─── INPUT

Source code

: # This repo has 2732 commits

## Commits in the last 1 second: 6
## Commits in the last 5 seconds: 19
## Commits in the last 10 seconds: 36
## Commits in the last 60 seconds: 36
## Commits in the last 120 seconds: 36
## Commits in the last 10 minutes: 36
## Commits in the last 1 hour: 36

──────

*PROBLEM DETAILS*
From start to finish, retype the records above with complete accuracy.

*WRITTEN SOLUTION*
Source code

: # This repo has 2732 commits

## Commits in the last 1 second: 6
## Commits in the last 5 seconds: 19
## Commits in the last 10 seconds: 36
## Commits in the last 60 seconds: 36
## Commits in the last 120 seconds: 36
## Commits in the last 10 minutes: 36
## Commits in the last 1 hour: 36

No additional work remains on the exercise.